565 P.2d 773 | Or. Ct. App. | 1977
Lead Opinion
Petitioners appeal dismissal of their petition to adopt their six grandchildren. The petitioners, the children and the natural parents are all American Indians.
The parental rights of the natural parents were terminated by the circuit court in 1975 and the children were permanently committed to the Children’s Services Division for possible adoption. This termination was affirmed on appeal. State ex rel Juv. Dept. v. Greybull, 23 Or App 674, 543 P2d 1079 (1975), Sup Ct review denied (1976). Subsequently, petitioners filed a petition for adoption of the six children in the circuit court. Respecting consent to adoption, the petition alleged that since the parental rights of the natural parents had been terminated their consent was not necessary and that the Children’s Services Division "may consent to the adoption of the Greybull children herein.” The Children’s Services Division, however, refused to consent to the adoption and moved for dismissal of the petition on that ground. The petition was dismissed and petitioners appeal.
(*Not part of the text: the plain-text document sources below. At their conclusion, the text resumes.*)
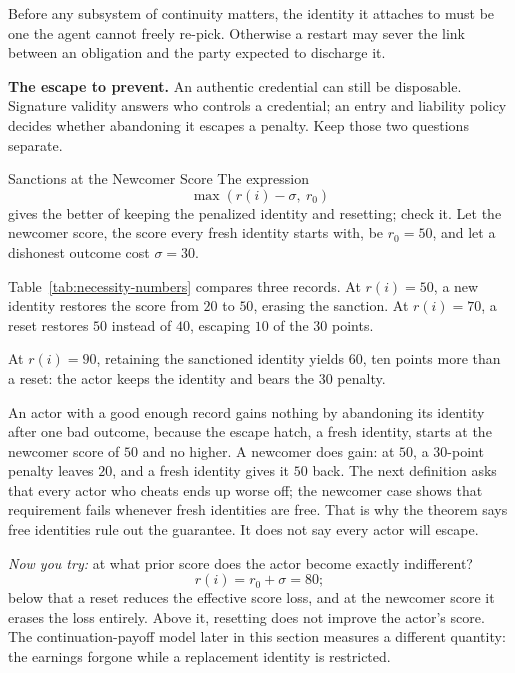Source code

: \documentclass[11pt,a4paper]{article}
\theoremstyle{definition}
\begin{document}
Before any subsystem of continuity matters, the identity it attaches to must be one
the agent cannot freely re-pick. Otherwise a restart may sever the link
between an obligation and the party expected to discharge it.

%
\medskip\noindent\textbf{The escape to prevent.} An authentic credential can still be disposable. Signature validity answers who controls a credential; an entry and liability policy decides whether abandoning it escapes a penalty. Keep those two questions separate.

\begin{pdexample}{Sanctions at the Newcomer Score}
\setlength{\parskip}{4pt plus 1pt}
\label{ex:newcomer-floor}
The expression
\[
\max(r(i)-\sigma,\ r_0)
\]
gives the better of keeping the penalized identity and resetting; check it.
Let the newcomer score, the score every fresh identity starts with, be
$r_0=50$, and let a dishonest outcome cost $\sigma=30$.

Table~\ref{tab:necessity-numbers} compares three records. At $r(i)=50$, a new
identity restores the score from $20$ to $50$, erasing the sanction. At
$r(i)=70$, a reset restores $50$ instead of $40$, escaping $10$ of the $30$
points.

At
$r(i)=90$, retaining the sanctioned identity yields $60$, ten points more
than a reset: the actor keeps the identity and bears the $30$ penalty.

An actor with a good enough record gains nothing by abandoning its identity
after one bad outcome, because the escape hatch, a fresh identity, starts at
the newcomer score of $50$ and no higher. A newcomer does gain: at $50$, a $30$-point penalty
leaves $20$, and a fresh identity gives it $50$ back. The next definition asks
that every actor who cheats ends up worse off; the newcomer case shows that
requirement fails whenever fresh identities are free. That is why the theorem
says free identities rule out the guarantee. It does not say every actor will
escape.

\emph{Now you try:} at what prior score does the actor
become exactly indifferent?
\[
r(i)=r_0+\sigma=80;
\]
below that a reset reduces the effective score loss, and at the newcomer
score it erases the loss entirely. Above it, resetting does not improve the
actor's score. The continuation-payoff model later in this section measures a
different quantity: the earnings forgone while a replacement identity is
restricted.
\end{pdexample}
\end{document}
As a result of the termination of parental rights and commitment of the children to Children’s Services Division, the Division’s consent is jurisdictionally necessary for adoption. ORS 109.316; McCleskey v. Welfare Comm., 4 Or App 308, 477 P2d 235 (1970), Sup Ct review denied (1971). Petitioners concede the Division’s consent is required and they do not ask us to overrule our decision in McCleskey v. Welfare Comm., supra. Rather, they contend the court cannot accept Children’s Services Division’s refusal to consent until they have been given a due process hearing on the issue of consent. In addition, petitioners claim for the first time on appeal, without the benefit of any proof in the record, the Division has a policy of seeking to place Indian children for adoption in non-Indian homes. They contend this policy is a violation of the equal protection of the law and the court should have
We do not reach the substantive issue posed by petitioners since we hold the propriety of the Division’s refusal to consent cannot be raised in an adoption proceeding. Consent must be established as a jurisdictional fact and without it the court has no authority to proceed to consider the adoption petition. Withholding consent to adoption is an administrative decision and the court has no power to review an administrative decision in an adoption proceeding.
Affirmed.
Concurrence Opinion
concurring.
I concur based upon the unambiguous words of ORS 109.316 and the explicit holdings of McClesky v. Welfare Comm., 4 Or App 308, 477 P2d 235 (1970), rev den (1971), and State ex rel Juv. Dept. v. Kenneth M., 27 Or App 185, 555 P2d 933, rev den (1976). This case and the prior termination case illustrate the human damage that can result when lawyers rush to reach lofty constitutional principles without first doing the mundane analytical work necessary for choice of proper forum and procedure. We may infer that the hopes of the grandparents have been twice raised and dashed, and that the children, whose adoption should have been accomplished long ago, are still in limbo. Time taken to turn the wheels of justice works against these children. It is to their interest that this matter either be terminated or be raised in a manner which will allow its correct and speedy resolution, if there is such a manner.